As we deal with the patients infected with coronavirus while taking the necessary precautions, so should we deal with the dead while observing the same precautions, because of the possibility of transmission, even though that is more likely from the living.
Based on this, if the relevant authorities did not prevent their washing, and the specialists did not warn of its likely harm, then we must not fail to perform this obligation, even by pouring water on the body without touching it at all.
This is the right of the casualties of this epidemic on the Muslim community: to wash them and fulfill their rights before their burial.
If the relevant authorities banned washing them, or the specialists warned of its likely harm, then we do tayammum (dry ablution) instead, and if that too was banned, then the obligation is lifted all together.
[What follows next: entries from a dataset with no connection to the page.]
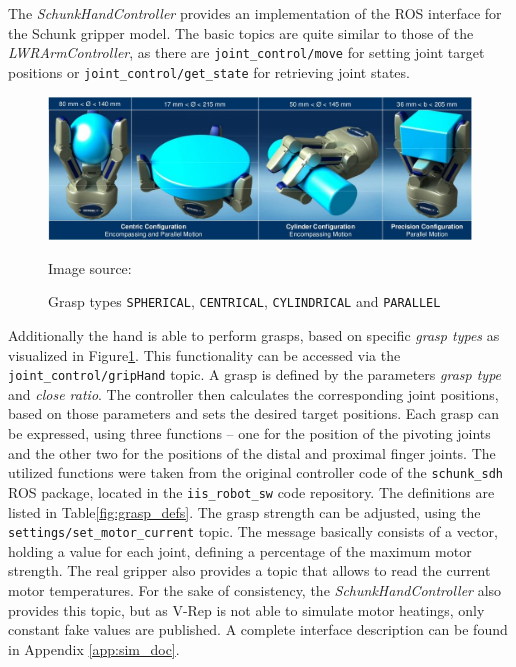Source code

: The \emph{SchunkHandController} provides an implementation of the ROS interface for the Schunk gripper model. The basic topics are quite similar to those of the \emph{LWRArmController}, as there are \texttt{joint\_control/move} for setting joint target positions or \texttt{joint\_control/get\_state} for retrieving joint states.
\begin{figure}[h]
	\centering
  	\includegraphics[width=1.0\textwidth]{images/grasp_types.jpg}
	\caption{Grasp types \texttt{SPHERICAL}, \texttt{CENTRICAL}, \texttt{CYLINDRICAL} and \texttt{PARALLEL}}
	{\scriptsize Image source: \cite{schunk2010}}
	\label{fig:grasp_types}
\end{figure}
Additionally the hand is able to perform grasps, based on specific \emph{grasp types} as visualized in Figure\ref{fig:grasp_types}. This functionality can be accessed via the \texttt{joint\_control/gripHand} topic. A grasp is defined by the parameters \emph{grasp type} and \emph{close ratio}. The controller then calculates the corresponding joint positions, based on those parameters and sets the desired target positions. Each grasp can be expressed, using three functions -- one for the position of the pivoting joints and the other two for the positions of the distal and proximal finger joints. The utilized functions were taken from the original controller code of the \texttt{schunk\_sdh} ROS package, located in the \texttt{iis\_robot\_sw} code repository. The definitions are listed in Table\ref{fig:grasp_defs}. The grasp strength can be adjusted, using the \texttt{settings/set\_motor\_current} topic. The message basically consists of a vector, holding a value for each joint, defining a percentage of the maximum motor strength. The real gripper also provides a topic that allows to read the current motor temperatures. For the sake of consistency, the \emph{SchunkHandController} also provides this topic, but as V-Rep is not able to simulate motor heatings, only constant fake values are published. A complete interface description can be found in Appendix \ref{app:sim_doc}.
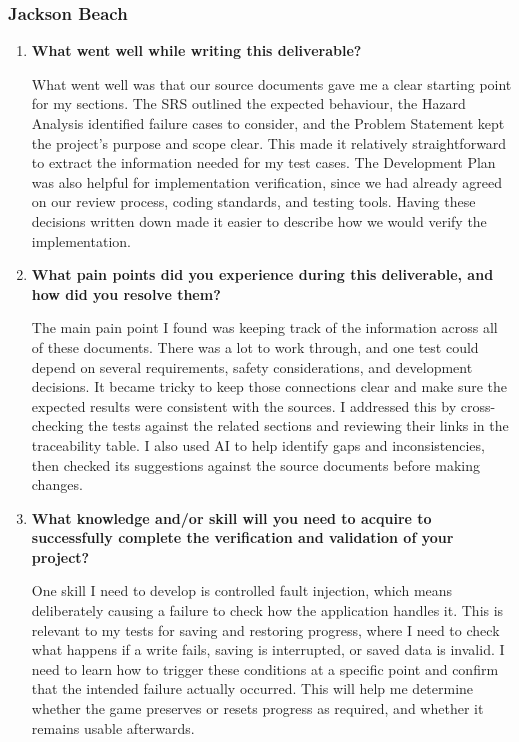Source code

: \documentclass[10pt,titlepage]{article}
\begin{document}
\subsubsection*{Jackson Beach}

\begin{enumerate}

    \item \textbf{What went well while writing this deliverable?}

    What went well was that our source documents gave me a clear starting
    point for my sections. The SRS outlined the expected behaviour, the
    Hazard Analysis identified failure cases to consider, and the Problem
    Statement kept the project's purpose and scope clear. This made it
    relatively straightforward to extract the information needed for my
    test cases. The Development Plan was also helpful for implementation
    verification, since we had already agreed on our review process,
    coding standards, and testing tools. Having these decisions written
    down made it easier to describe how we would verify the implementation.

    \item \textbf{What pain points did you experience during this
    deliverable, and how did you resolve them?}

    The main pain point I found was keeping track of the information across
    all of these documents. There was a lot to work through, and one test
    could depend on several requirements, safety considerations, and
    development decisions. It became tricky to keep those connections clear
    and make sure the expected results were consistent with the sources.
    I addressed this by cross-checking the tests against the related
    sections and reviewing their links in the traceability table. I also
    used AI to help identify gaps and inconsistencies, then checked its
    suggestions against the source documents before making changes.

    \item \textbf{What knowledge and/or skill will you need to acquire to
    successfully complete the verification and validation of your project?}

    One skill I need to develop is controlled fault injection, which means
    deliberately causing a failure to check how the application handles it.
    This is relevant to my tests for saving and restoring progress, where
    I need to check what happens if a write fails, saving is interrupted,
    or saved data is invalid. I need to learn how to trigger these conditions
    at a specific point and confirm that the intended failure actually
    occurred. This will help me determine whether the game preserves or
    resets progress as required, and whether it remains usable afterwards.


\end{enumerate}
\end{document}
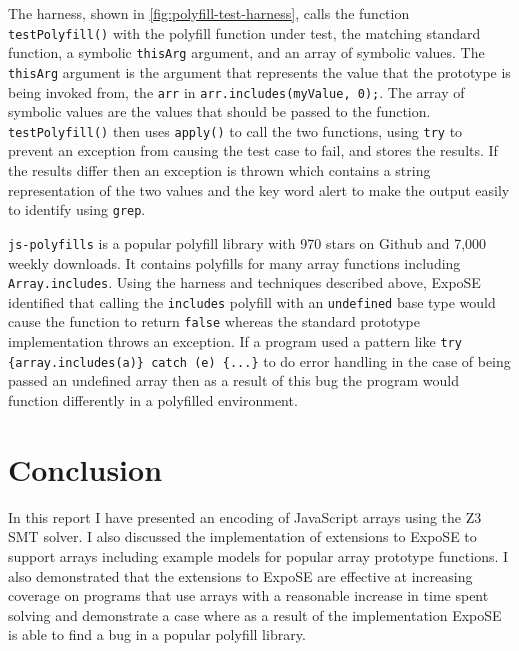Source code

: \documentclass[]{final_report}
\begin{document}
The harness, shown in \ref{fig:polyfill-test-harness}, calls the function \lstinline|testPolyfill()| with the polyfill function under test, the matching standard function, a symbolic \lstinline|thisArg| argument, and an array of symbolic values. The \lstinline|thisArg| argument is the argument that represents the value that the prototype is being invoked from, the \lstinline|arr| in \lstinline|arr.includes(myValue, 0);|. The array of symbolic values are the values that should be passed to the function. \lstinline|testPolyfill()| then uses \lstinline|apply()| to call the two functions, using \lstinline|try| to prevent an exception from causing the test case to fail, and stores the results. If the results differ then an exception is thrown which contains a string representation of the two values and the key word alert to make the output easily to identify using \lstinline|grep|.

\lstinline|js-polyfills| is a popular polyfill library with 970 stars on Github and 7,000 weekly downloads. It contains polyfills for many array functions including \lstinline|Array.includes|. Using the harness and techniques described above, ExpoSE identified that calling the \lstinline|includes| polyfill with an \lstinline|undefined| base type would cause the function to return \lstinline|false| whereas the standard prototype implementation throws an exception. If a program used a pattern like \lstinline|try {array.includes(a)} catch (e) {...}| to do error handling in the case of being passed an undefined array then as a result of this bug the program would function differently in a polyfilled environment.

\chapter{Conclusion}
In this report I have presented an encoding of JavaScript arrays using the Z3 SMT solver. I also discussed the implementation of extensions to ExpoSE to support arrays including example models for popular array prototype functions. I also demonstrated that the extensions to ExpoSE are effective at increasing coverage on programs that use arrays with a reasonable increase in time spent solving and demonstrate a case where as a result of the implementation ExpoSE is able to find a bug in a popular polyfill library.
\end{document}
If washing was permitted, but the washer was required to self-quarantine, as some have relayed to AMJA to be the case in certain places, and no one steps forward to do this from the deceased’s family or others, then the obligation is lifted because of this hardship.
Hoping for the reward of the martyr for people who die in such epidemics does not mean that they may not be washed, because those rulings apply only to the martyrs of the battlefield.
Shrouding is another obligation on the dead, so if it is not possible according to the way prescribed in the Sunnah, then they may be shrouded in the hospital gowns, and if the body was received in a bag that is not to be opened, then the bag will suffice in covering their nakedness. The funeral prayer will be offered, and they will be buried.
The funeral prayer is one of the rights of our dead, and it is a communal obligation: if one person performed it, the rest will not be liable, and if there were more than one person, they pray in congregation behind the imam, while keeping the recommended distance between each of them. This will not invalidate their prayer. Whoever wants to pray at the grave afterwards or perform the absentee prayer, they may do that. All of this would be permissible and accepted by the All-Hearing, All-Knowing, Most Generous and Gracious Lord.
It is permissible, if requested by the family, to livestream the prayer and burial and any part that does not involve showing the nakedness of the deceased or violating their dignity.
Some of these online platforms offer private livestreaming that can be watched by the family only and those close to the deceased, to bring solace to their hearts and ease the pain of their inability to be present.
It is needless to mention here that the burning of bodies (cremation) has nothing to do with Islamic teachings, and has nothing to do with the heavenly messages.
These are the rights of the dead Muslims on us: we become exempt from fulfilling them only in the case of a valid excuse. Whenever they are not performed, this will not harm the dead in any way, for they are returning to the Just, the Generous, the Most Merciful.
May Allah guide all to that which makes Him pleased, and He knows best.